- Exercise
Filter the records below for the word "experiments". Copy each line that holds it.

START Extracted data

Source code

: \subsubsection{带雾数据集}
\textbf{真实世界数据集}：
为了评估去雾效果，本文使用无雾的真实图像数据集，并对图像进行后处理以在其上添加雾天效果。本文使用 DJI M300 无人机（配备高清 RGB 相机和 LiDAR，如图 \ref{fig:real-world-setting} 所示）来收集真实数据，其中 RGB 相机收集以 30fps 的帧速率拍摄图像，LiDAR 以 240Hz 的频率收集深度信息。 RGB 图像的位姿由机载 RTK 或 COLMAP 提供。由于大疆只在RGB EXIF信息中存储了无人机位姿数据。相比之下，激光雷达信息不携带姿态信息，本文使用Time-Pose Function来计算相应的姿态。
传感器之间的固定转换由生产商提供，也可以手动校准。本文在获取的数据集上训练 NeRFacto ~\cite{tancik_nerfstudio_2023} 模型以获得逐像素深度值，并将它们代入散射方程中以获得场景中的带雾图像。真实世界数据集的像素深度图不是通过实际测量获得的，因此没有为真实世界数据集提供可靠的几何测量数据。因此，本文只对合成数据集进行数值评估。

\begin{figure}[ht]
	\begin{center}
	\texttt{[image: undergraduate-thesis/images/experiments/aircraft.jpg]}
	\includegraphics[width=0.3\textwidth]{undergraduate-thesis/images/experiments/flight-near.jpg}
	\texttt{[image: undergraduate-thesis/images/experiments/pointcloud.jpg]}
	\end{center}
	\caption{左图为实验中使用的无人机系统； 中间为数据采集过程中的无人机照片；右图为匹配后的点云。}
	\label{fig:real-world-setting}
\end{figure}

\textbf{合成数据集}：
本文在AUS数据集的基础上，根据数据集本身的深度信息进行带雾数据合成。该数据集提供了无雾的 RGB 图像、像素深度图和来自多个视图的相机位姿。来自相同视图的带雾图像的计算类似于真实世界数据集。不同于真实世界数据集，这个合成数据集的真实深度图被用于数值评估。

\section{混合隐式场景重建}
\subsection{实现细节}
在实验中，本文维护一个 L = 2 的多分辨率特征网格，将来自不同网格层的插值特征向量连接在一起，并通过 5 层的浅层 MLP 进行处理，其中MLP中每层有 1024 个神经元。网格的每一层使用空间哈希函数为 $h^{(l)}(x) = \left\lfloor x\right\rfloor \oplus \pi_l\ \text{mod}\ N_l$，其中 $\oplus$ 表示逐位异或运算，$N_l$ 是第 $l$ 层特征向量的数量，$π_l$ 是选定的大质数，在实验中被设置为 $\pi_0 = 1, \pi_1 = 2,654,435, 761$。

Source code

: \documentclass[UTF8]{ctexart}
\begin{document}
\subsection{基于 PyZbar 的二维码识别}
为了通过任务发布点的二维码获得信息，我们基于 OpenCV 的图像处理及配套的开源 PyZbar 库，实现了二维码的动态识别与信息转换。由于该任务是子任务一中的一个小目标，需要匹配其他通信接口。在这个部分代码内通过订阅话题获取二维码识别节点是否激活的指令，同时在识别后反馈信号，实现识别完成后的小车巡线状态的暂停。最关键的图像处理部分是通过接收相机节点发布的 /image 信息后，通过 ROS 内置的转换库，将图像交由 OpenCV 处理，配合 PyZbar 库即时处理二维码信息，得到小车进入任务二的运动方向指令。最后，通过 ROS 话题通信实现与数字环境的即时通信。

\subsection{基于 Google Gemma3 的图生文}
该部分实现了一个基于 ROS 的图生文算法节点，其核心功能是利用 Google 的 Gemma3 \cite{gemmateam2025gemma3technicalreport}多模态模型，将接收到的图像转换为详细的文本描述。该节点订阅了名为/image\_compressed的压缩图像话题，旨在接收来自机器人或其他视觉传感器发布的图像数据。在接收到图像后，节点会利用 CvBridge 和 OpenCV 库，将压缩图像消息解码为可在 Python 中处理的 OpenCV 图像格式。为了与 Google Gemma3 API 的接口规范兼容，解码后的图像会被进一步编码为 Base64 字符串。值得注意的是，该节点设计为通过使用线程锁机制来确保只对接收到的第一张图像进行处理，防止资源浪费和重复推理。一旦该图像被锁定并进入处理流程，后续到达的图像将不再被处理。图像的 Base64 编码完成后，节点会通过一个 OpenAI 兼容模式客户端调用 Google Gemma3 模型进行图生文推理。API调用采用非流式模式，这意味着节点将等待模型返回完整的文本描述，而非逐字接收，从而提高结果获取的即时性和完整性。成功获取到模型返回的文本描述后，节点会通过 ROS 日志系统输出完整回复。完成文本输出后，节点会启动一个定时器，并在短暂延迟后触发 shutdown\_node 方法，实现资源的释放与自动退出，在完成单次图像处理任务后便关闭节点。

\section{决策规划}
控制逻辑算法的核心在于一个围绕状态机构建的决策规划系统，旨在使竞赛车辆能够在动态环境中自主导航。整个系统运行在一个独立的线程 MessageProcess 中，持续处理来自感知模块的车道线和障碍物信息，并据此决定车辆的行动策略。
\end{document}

END Extracted data

- Finished task
	\texttt{[image: undergraduate-thesis/images/experiments/aircraft.jpg]}
	\includegraphics[width=0.3\textwidth]{undergraduate-thesis/images/experiments/flight-near.jpg}
	\texttt{[image: undergraduate-thesis/images/experiments/pointcloud.jpg]}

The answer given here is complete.